**Task brief:** Only the lines with "ℕ𝕘𝕦𝕪𝕖" in them need to be copied from the listing.

**Data records:**

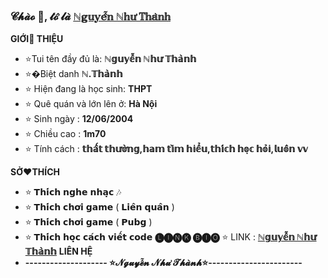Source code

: ### 𝓒𝓱𝓪̀𝓸 👋, 𝓽𝓸̛́ 𝓵𝓪̀ [ℕ𝕘𝕦𝕪𝕖̂̃𝕟 ℕ𝕙𝕦̛ 𝕋𝕙𝕒̀𝕟𝕙](https://github.com/kocoten123)
 
 **GIỚI👏 THIỆU**
- ⭐Tui tên đầy đủ là: **ℕ𝕘𝕦𝕪𝕖̂̃𝕟 ℕ𝕙𝕦̛ 𝕋𝕙𝕒̀𝕟𝕙**
- ⭐�Biệt danh **ℕ.𝕋𝕙𝕒̀𝕟𝕙**
- ⭐ Hiện đang là học sinh: **THPT**
- ⭐ Quê quán và lớn lên ở: **Hà Nội**
- ⭐ Sinh ngày : **12/06/2004**
- ⭐ Chiều cao : **1m70**
- ⭐ Tính cách : **𝕥𝕙𝕒̂́𝕥 𝕥𝕙𝕦̛𝕠̛̀𝕟𝕘,𝕙𝕒𝕞 𝕥𝕚̀𝕞 𝕙𝕚𝕖̂̉𝕦,𝕥𝕙𝕚́𝕔𝕙 𝕙𝕠̣𝕔 𝕙𝕠̉𝕚,𝕝𝕦𝕠̂𝕟 𝕧𝕧**

**SỞ❤️THÍCH**

- ⭐ 𝗧𝗵𝗶́𝗰𝗵 𝗻𝗴𝗵𝗲 𝗻𝗵𝗮̣𝗰 🎶
- ⭐ 𝗧𝗵𝗶́𝗰𝗵 𝗰𝗵𝗼̛𝗶 𝗴𝗮𝗺𝗲 ( 𝗟𝗶𝗲̂𝗻 𝗾𝘂𝗮̂𝗻 )
- ⭐ 𝗧𝗵𝗶́𝗰𝗵 𝗰𝗵𝗼̛𝗶 𝗴𝗮𝗺𝗲 (  𝗣𝘂𝗯𝗴 )
- ⭐ 𝗧𝗵𝗶́𝗰𝗵 𝗵𝗼̣𝗰 𝗰𝗮́𝗰𝗵 𝘃𝗶𝗲̂́𝘁 𝗰𝗼𝗱𝗲 
**🅛🅘🅝🅚 🅑🅘🅞** 
 ⭐ LINK : **[ℕ𝕘𝕦𝕪𝕖̂̃𝕟 ℕ𝕙𝕦̛ 𝕋𝕙𝕒̀𝕟𝕙](http://nhuthanhdz.bio.link/)**
**LIÊN HỆ**
- **-------------------- ⭐𝓝𝓰𝓾𝔂𝓮̂̃𝓷 𝓝𝓱𝓾̛ 𝓣𝓱𝓪̀𝓷𝓱⭐-----------------------**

**Result for this task:**
: ### 𝓒𝓱𝓪̀𝓸 👋, 𝓽𝓸̛́ 𝓵𝓪̀ [ℕ𝕘𝕦𝕪𝕖̂̃𝕟 ℕ𝕙𝕦̛ 𝕋𝕙𝕒̀𝕟𝕙](https://github.com/kocoten123)
- ⭐Tui tên đầy đủ là: **ℕ𝕘𝕦𝕪𝕖̂̃𝕟 ℕ𝕙𝕦̛ 𝕋𝕙𝕒̀𝕟𝕙**
 ⭐ LINK : **[ℕ𝕘𝕦𝕪𝕖̂̃𝕟 ℕ𝕙𝕦̛ 𝕋𝕙𝕒̀𝕟𝕙](http://nhuthanhdz.bio.link/)**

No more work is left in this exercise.